Mahesh Kumar A./AP Photo
A doctor examines a man suffering from tuberculosis during a visit at the government TB hospital in Hyderabad, India, March 13, 2018.
Across most of the rich world, tuberculosis is a minor health problem, with estimated cases of about 8,000 per year in the United States, and about 300 in Denmark. That, of course, is thanks to public-health and sanitation measures, plus the development and rollout of antibiotics that effectively kill the tuberculosis bacteria, many decades ago.
However, in many middle-income and poor countries tuberculosis remains a major problem. The World Health Organization estimates that about a quarter of all people alive have a latent TB infection (though only a minority develop an active case). In 2021, it killed about 1.6 million people—the second-deadliest disease in the world, behind only COVID-19. Worse, several countries have developed a large number of drug-resistant TB cases, because the bacteria has evolved to counter previous antibiotics.
So it’s great news that the Indian government has shot down an attempt from Johnson & Johnson to extend the patent on the best treatment for drug-resistant TB, which is called bedaquiline. This will enable the production of a generic version of the drug at a greatly reduced cost. It’s not only a benefit for poorer nations with a heavy TB burden, but a lesson the rest of the world can take.
The decision is the result of a challenge filed with the Indian Patent Office by two activists, Nandita Venkatesan and Phumeza Tisle, who are TB survivors from India and South Africa, respectively, with the backing of Médecins Sans Frontières. They argued that Johnson & Johnson’s patent extension argument was spurious, since they didn’t make any real changes to the drug. They just fiddled slightly with the formulation, without a real effect on its mechanism of action.
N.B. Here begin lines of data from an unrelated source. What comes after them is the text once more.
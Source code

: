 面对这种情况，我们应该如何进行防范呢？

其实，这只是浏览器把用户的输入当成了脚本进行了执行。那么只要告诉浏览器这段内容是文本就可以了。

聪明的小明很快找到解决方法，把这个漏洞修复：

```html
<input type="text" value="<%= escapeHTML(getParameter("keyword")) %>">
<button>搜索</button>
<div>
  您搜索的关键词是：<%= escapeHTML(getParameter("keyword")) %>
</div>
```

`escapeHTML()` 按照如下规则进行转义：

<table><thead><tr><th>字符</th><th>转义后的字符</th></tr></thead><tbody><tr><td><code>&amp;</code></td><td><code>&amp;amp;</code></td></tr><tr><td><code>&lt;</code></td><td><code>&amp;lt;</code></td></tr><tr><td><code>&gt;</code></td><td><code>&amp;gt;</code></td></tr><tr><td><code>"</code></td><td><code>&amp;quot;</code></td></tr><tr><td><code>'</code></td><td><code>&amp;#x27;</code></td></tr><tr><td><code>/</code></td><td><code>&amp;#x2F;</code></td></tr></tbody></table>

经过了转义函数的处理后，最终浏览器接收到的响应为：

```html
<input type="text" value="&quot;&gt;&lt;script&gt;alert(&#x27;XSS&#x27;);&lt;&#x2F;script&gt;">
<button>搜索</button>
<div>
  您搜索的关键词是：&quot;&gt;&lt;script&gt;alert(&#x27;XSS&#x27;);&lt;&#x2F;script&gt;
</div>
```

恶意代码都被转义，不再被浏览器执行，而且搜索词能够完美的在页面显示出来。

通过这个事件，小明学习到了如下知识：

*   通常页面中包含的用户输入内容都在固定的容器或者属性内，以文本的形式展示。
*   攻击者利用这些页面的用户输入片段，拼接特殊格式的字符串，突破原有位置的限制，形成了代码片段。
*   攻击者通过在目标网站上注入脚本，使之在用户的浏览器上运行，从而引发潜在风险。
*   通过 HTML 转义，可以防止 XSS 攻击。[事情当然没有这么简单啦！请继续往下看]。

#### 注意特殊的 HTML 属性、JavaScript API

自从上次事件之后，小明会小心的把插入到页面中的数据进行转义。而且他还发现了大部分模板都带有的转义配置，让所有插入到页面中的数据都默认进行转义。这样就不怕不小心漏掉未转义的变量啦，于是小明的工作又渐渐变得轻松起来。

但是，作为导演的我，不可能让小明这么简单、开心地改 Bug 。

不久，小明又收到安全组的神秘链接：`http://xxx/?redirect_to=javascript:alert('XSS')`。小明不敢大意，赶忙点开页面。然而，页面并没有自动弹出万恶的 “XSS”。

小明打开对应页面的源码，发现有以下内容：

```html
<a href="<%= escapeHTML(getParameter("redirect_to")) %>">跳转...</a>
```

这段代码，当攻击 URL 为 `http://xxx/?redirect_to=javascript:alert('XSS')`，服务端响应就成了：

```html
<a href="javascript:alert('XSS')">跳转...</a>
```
As legal analysts Renu Bala Rampal and Soujanya Sikha explain in detail, the patent office agreed with the challengers’ arguments. It concluded that Janssen Pharmaceuticals (the subsidiary of Johnson & Johnson that developed the drug) was engaged in patent evergreening—that is, trying to get a longer legal monopoly on the drug through technical trickery. This is a common practice around the world, the U.S. very much included.
That’s great news for India, where over 40 percent of the population is TB-positive, and which has the largest number of drug-resistant TB infections in the world. A generic bedaquiline will reportedly cost something like $8 per month per patient in poor countries, as compared to $46 today. While it can cause serious side effects, they are typically less severe than those caused by other last-ditch treatments (Venkatesan lost her hearing from such treatment), and bedaquiline doesn’t have to be taken as long either.
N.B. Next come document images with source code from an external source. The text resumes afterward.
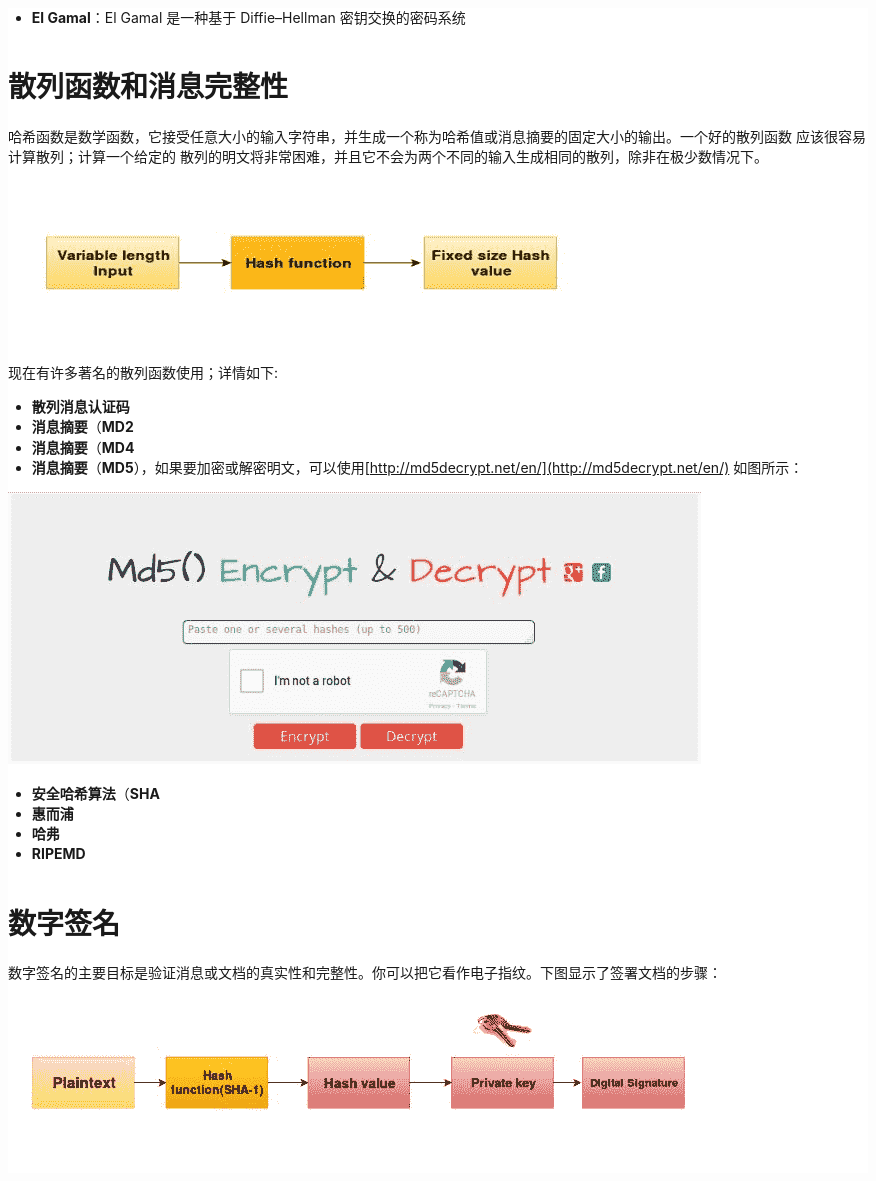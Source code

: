 *   **El Gamal**：El Gamal 是一种基于 Diffie–Hellman 密钥交换的密码系统

# 散列函数和消息完整性

哈希函数是数学函数，它接受任意大小的输入字符串，并生成一个称为哈希值或消息摘要的固定大小的输出。一个好的散列函数
应该很容易计算散列；计算一个给定的
散列的明文将非常困难，并且它不会为两个不同的输入生成相同的散列，除非在极少数情况下。

![](img/00322.jpeg)

现在有许多著名的散列函数使用；详情如下:

*   **散列消息认证码**
*   **消息摘要**（**MD2**
*   **消息摘要**（**MD4**
*   **消息摘要**（**MD5**），如果要加密或解密明文，可以使用[http://md5decrypt.net/en/](http://md5decrypt.net/en/) 如图所示：

![](img/00323.jpeg)

*   **安全哈希算法**（**SHA**
*   **惠而浦**
*   **哈弗**
*   **RIPEMD**

# 数字签名

数字签名的主要目标是验证消息或文档的真实性和完整性。你可以把它看作电子指纹。下图显示了签署文档的步骤：

![](img/00324.jpeg)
Tuberculosis cases are concentrated in poor neighborhoods, and this will make the finicky business of tracking down new cases and directing people to appropriate treatment much easier for India, which is still quite poor. “Small differences in getting a lower price go a huge way in decision-making at a country level,” said David Branigan, TB project officer at Treatment Action Group, which advocates for the elimination of TB, HIV, and hepatitis C. “Also, it goes a long way to … free up funds for other areas of the TB response that are underfunded.”
“Small differences in getting a lower price go a huge way in decision-making at a country level.”
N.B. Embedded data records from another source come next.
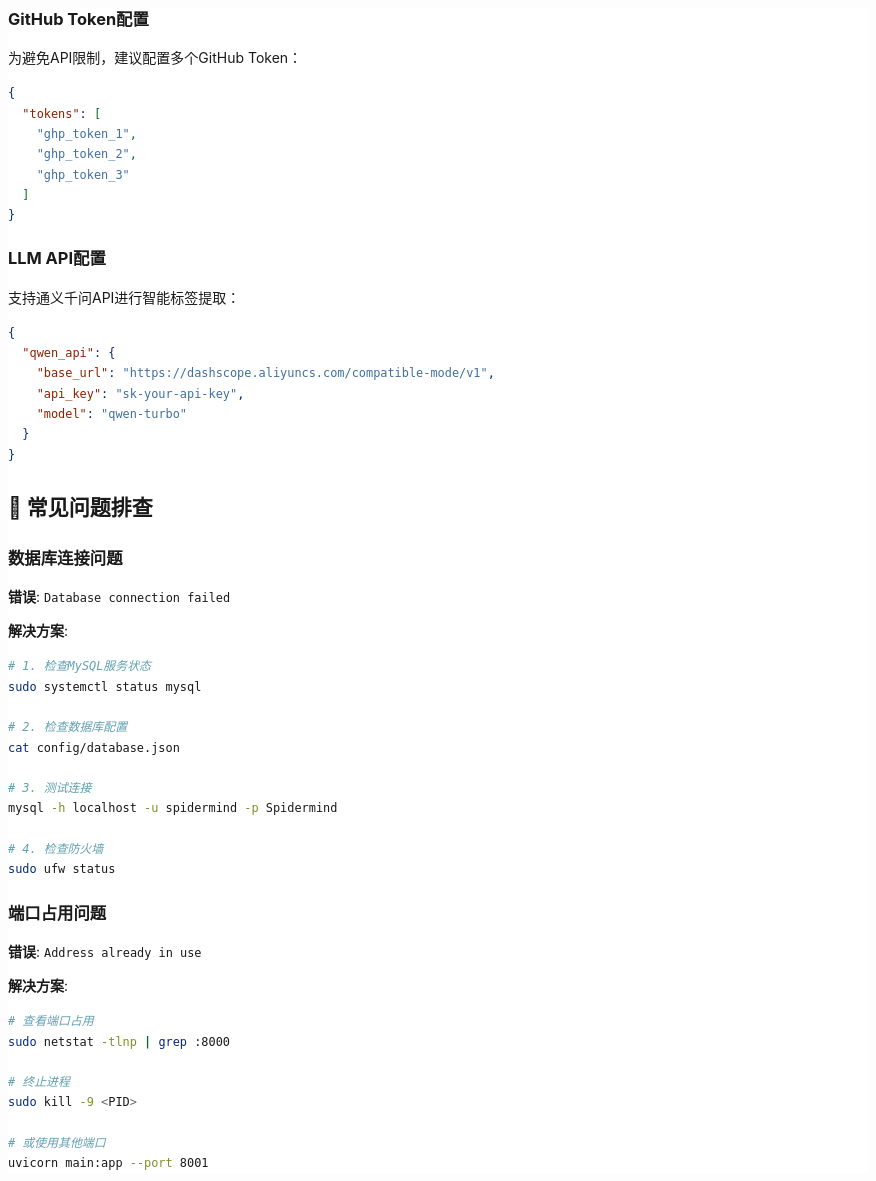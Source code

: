 ### GitHub Token配置

为避免API限制，建议配置多个GitHub Token：

```json
{
  "tokens": [
    "ghp_token_1",
    "ghp_token_2", 
    "ghp_token_3"
  ]
}
```

### LLM API配置

支持通义千问API进行智能标签提取：

```json
{
  "qwen_api": {
    "base_url": "https://dashscope.aliyuncs.com/compatible-mode/v1",
    "api_key": "sk-your-api-key",
    "model": "qwen-turbo"
  }
}
```

## 🐛 常见问题排查

### 数据库连接问题

**错误**: `Database connection failed`

**解决方案**:
```bash
# 1. 检查MySQL服务状态
sudo systemctl status mysql

# 2. 检查数据库配置
cat config/database.json

# 3. 测试连接
mysql -h localhost -u spidermind -p Spidermind

# 4. 检查防火墙
sudo ufw status
```

### 端口占用问题

**错误**: `Address already in use`

**解决方案**:
```bash
# 查看端口占用
sudo netstat -tlnp | grep :8000

# 终止进程
sudo kill -9 <PID>

# 或使用其他端口
uvicorn main:app --port 8001
```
This is also great news for rich countries. If huge numbers of TB cases are allowed to fester indefinitely, then sooner or later the bacteria will evolve resistance to bedaquiline along with all other drugs, and from there possibly spread to Europe or America where it will be much more difficult to treat. Cutting down TB cases as far as possible where they still proliferate would greatly reduce this risk. Eliminating the disease entirely, which would be difficult but probably not impossible, would be even better.
The case against Johnson & Johnson gets even stronger when we realize that most of the drug development costs for bedaquiline were shouldered by governments, principally the United States. A study estimated that government investment in basic research and clinical trials, plus tax breaks and deductions, amounted to a sum between 1.6 and 5.1 times that spent by Janssen, depending on the accounting assumptions used. So not only did the company get the normal legal period of monopoly profits from the drug—much of it coming from some of the poorest people on Earth—they didn’t even front most of the cash and work to develop it in the first place. Time to share!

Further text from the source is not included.